Sen. Kirk to Return to Congress Nearly a Year After Stroke
(WASHINGTON) -- For the first time since suffering a stroke in late January, Sen. Mark Kirk, R-Ill., will return to Capitol Hill on Jan. 3, a spokesperson for the Senate confirms to ABC News.
That date marks the first day of the new Congress and the spokesperson says the senator “remains on track” to be there when the Senate convenes for the 113th Congress.
In late January doctors discovered a carotid artery dissection in the right side of Kirk’s neck, revealing he had suffered an ischemic stroke. The senator underwent surgery to relieve swelling around his brain stemming from the stroke, but doctors cautioned it would be a long recovery ahead and Kirk has not been back to Washington since.
Kirk’s office has been active in sending out updates, photos and video of his recovery over the past year.

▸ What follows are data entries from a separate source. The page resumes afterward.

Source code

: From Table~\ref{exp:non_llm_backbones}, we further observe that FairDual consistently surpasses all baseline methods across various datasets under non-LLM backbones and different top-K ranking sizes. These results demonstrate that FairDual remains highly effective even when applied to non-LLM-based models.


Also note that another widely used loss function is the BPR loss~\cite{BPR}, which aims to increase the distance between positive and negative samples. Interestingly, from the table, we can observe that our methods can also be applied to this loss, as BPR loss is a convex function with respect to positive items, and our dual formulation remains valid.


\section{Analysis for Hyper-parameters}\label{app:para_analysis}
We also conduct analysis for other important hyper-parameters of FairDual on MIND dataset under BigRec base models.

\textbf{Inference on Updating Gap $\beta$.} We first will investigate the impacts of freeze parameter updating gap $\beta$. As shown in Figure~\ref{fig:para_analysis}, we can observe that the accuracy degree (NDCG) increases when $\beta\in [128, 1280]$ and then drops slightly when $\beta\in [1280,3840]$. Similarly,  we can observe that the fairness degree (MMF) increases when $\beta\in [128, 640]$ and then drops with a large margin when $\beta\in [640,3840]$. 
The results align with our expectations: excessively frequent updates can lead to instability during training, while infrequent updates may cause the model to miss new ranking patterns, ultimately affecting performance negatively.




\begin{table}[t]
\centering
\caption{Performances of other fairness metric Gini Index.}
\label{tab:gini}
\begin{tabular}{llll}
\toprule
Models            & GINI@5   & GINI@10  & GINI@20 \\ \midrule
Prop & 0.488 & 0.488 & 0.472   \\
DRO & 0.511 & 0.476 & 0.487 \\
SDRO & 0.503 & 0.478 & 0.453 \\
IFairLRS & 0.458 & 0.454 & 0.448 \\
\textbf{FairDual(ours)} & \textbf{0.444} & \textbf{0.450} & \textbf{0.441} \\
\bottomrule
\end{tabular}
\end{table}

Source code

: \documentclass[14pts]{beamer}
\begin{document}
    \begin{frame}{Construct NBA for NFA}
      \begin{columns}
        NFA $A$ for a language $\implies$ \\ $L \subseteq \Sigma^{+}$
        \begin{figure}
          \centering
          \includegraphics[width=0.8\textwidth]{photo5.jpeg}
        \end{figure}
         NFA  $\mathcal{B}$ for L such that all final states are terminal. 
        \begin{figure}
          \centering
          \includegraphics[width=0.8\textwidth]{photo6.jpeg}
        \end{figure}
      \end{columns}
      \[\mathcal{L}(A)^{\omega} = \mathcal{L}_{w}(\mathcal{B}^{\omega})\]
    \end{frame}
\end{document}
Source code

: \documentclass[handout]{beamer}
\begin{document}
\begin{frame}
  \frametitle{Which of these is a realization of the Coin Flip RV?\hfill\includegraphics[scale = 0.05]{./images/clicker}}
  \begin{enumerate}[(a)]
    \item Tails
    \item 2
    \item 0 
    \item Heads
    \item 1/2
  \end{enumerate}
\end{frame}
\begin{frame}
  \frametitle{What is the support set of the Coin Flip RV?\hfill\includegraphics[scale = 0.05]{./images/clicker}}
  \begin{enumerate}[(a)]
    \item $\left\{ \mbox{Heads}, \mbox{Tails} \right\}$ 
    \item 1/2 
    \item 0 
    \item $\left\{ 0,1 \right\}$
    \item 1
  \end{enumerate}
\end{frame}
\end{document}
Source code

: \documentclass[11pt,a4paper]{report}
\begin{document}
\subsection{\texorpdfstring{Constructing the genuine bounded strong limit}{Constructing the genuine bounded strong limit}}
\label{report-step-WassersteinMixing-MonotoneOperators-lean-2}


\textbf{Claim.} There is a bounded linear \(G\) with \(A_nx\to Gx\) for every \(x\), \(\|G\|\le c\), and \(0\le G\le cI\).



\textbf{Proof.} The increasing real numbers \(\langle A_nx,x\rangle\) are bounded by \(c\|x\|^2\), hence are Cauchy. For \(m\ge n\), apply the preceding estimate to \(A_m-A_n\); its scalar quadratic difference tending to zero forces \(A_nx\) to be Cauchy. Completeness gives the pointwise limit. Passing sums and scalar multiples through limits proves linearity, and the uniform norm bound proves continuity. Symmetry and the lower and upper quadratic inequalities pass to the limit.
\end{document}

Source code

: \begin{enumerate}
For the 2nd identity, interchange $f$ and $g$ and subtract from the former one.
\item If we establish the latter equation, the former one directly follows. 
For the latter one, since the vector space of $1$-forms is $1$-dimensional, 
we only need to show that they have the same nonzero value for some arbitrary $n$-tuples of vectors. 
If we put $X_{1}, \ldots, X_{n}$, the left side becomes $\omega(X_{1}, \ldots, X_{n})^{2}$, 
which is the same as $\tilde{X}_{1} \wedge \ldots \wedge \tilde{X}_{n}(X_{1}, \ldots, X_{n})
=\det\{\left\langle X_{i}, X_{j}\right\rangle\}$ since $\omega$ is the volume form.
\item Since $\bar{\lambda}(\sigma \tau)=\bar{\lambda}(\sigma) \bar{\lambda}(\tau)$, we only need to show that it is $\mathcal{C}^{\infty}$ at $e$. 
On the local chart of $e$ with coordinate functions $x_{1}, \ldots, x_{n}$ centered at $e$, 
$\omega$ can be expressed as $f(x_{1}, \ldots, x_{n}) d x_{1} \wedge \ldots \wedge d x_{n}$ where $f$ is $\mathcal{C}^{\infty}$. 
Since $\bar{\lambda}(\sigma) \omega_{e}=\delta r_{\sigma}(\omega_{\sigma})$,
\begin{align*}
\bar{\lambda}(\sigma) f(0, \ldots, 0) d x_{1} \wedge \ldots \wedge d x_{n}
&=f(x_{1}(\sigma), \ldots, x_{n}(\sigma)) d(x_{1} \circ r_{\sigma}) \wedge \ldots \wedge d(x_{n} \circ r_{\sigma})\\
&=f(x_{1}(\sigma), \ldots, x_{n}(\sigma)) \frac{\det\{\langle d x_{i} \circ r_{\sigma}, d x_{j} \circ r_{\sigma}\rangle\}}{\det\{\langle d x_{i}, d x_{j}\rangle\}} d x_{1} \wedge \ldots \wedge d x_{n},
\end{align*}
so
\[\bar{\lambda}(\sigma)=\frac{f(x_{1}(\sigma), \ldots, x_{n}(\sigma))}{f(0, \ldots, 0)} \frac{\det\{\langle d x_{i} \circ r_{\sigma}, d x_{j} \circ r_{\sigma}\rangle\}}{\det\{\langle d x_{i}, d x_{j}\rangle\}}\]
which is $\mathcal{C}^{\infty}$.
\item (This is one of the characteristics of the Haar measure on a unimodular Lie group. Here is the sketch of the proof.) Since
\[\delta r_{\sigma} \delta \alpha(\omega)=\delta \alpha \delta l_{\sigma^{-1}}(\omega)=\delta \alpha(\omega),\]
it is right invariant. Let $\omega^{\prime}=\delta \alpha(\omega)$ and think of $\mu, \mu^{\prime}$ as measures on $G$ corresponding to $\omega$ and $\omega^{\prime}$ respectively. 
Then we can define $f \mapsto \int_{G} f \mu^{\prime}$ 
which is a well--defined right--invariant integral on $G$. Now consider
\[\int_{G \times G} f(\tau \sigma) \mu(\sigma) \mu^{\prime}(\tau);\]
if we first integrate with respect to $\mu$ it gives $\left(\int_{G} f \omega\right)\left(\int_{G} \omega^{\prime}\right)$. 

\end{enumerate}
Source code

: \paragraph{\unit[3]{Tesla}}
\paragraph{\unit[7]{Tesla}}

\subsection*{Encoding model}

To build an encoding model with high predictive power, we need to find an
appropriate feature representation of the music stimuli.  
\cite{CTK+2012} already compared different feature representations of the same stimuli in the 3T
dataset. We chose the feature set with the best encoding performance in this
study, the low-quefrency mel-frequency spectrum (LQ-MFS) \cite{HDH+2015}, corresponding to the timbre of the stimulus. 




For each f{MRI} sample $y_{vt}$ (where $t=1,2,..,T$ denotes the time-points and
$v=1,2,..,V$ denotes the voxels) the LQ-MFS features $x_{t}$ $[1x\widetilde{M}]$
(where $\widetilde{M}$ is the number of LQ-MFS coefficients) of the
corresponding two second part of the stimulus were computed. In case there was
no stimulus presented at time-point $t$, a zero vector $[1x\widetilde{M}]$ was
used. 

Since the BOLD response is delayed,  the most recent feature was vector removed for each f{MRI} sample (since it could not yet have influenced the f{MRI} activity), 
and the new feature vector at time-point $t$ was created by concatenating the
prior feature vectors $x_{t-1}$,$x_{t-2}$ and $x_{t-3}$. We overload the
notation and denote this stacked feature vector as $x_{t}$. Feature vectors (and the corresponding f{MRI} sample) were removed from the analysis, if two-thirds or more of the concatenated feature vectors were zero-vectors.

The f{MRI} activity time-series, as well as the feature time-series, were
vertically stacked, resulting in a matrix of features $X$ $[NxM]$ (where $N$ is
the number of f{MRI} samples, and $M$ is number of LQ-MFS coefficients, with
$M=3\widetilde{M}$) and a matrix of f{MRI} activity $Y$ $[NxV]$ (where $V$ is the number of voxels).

In late April, Kirk’s office released the first photograph of the senator in the Rehabilitation Institute of Chicago, noting that he “remains fully engaged in all aspects of his rehabilitation program,” and they are “quite pleased” with his recovery.
In May his office released a video showing footage of his post-stoke rehabilitation and said he “can’t wait to go back to work,” and is working on being able to walk the steps of the U.S. Senate.
“I’m walking again,” Kirk says in the video produced at the rehabilitation center in Chicago in May, “leading to my hope to climb the 45 steps that my staff counted from the parking lot to the Senate front door to fight for the people of Illinois.”
In November Kirk climbed Chicago’s Willis Tower during a fundraiser, a symbolic step in his recovery.
Kirk, 53, served in the House, then in 2010 won the Senate seat formerly occupied by Barack Obama.